Lease Amending Agreement No. 3, dated April 21, 2016, by and between the Company and AX CROSSTOWN VI L.P
Exhibit 10.4
LEASE AMENDING AGREEMENT NO. 3
This LEASE AMENDING AGREEMENT NO. 3 (this "Amendment") is dated April 21, 2016, for reference purposes only, by CVRx, Inc., a Delaware corporation ("Tenant") and AX CROSSTOWN VI L.P. ("Landlord"), with reference to the following facts:
A. Landlord, as successor in title to DUKE REALTY LIMITED PARTNERSHIP, and Tenant are the current parties to that certain Lease, dated as of October 13, 2008, as amended by that certain Letter of Understanding dated December 3, 2009, as further amended by that certain First Lease Amendment dated November 30, 2010, as further amended by that certain Second Lease Amendment dated October 22, 2012, each between Landlord’s predecessor in interest and Tenant (collectively the "Lease"), for the lease by Tenant of space in a building known as Crosstown North Business Center VI located at 9201 West Broadway North, Brooklyn Park, Minnesota 55445, consisting of approximately 26,379 square feet, as more particularly described in the Lease (the "Current Premises"). All capitalized terms referred to in this Amendment shall have the same meaning defined in the Lease, except where expressly defined to the contrary in this Amendment.

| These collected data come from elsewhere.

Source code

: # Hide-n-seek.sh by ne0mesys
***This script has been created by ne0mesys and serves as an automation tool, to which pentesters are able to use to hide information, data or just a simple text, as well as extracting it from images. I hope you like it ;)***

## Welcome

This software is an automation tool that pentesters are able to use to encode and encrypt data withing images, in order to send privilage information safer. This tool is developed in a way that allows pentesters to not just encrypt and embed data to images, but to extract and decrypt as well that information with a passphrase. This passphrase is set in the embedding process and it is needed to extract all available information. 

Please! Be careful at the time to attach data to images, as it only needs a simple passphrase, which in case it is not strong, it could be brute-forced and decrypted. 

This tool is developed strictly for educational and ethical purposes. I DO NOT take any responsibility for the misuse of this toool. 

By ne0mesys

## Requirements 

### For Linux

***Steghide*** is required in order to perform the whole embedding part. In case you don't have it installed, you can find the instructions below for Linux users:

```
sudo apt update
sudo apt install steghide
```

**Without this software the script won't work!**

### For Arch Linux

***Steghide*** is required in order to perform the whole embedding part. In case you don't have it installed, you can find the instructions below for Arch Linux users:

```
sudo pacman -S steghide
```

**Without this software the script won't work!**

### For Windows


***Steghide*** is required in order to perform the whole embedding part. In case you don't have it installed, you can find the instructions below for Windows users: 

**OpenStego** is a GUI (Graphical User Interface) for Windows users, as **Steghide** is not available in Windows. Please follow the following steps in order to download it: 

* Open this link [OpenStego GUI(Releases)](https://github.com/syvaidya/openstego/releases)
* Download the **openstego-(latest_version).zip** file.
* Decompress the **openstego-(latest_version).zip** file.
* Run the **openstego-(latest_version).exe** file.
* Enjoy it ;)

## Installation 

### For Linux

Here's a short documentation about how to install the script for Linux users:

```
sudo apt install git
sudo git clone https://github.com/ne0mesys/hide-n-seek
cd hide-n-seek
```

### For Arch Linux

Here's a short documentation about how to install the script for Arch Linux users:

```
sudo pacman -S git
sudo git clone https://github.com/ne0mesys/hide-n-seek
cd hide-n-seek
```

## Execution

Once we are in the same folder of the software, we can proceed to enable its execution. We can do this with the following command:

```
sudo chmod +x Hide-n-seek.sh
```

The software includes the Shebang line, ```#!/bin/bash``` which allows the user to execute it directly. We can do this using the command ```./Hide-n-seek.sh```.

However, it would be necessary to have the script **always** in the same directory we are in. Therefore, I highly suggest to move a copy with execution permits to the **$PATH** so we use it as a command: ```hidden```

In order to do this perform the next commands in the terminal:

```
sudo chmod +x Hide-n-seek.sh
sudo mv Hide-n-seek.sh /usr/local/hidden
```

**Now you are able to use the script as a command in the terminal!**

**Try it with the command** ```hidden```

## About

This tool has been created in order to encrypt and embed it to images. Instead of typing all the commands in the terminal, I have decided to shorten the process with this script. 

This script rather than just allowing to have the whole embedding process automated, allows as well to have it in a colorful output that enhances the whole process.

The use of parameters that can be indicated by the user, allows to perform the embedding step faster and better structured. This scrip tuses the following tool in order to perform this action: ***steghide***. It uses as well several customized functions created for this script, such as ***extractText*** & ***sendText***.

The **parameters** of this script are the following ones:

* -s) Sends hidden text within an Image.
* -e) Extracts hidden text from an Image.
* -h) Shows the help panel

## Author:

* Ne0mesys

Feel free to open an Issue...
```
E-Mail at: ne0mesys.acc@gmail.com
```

B. Tenant and Landlord desire to amend the Lease so as to conditionally release Tenant of its obligations under the Lease as Tenant’s obligations pertaining to 2,489 square feet of the Current Premises, as shown on the attached Exhibit A (“Released Premises”), upon the terms and conditions set forth below, and extend the term of the Lease for the Remainder Premises as defined below to July 31, 2021, and to make certain other specific modifications to the Lease as set forth below, upon the terms and conditions hereinafter set forth.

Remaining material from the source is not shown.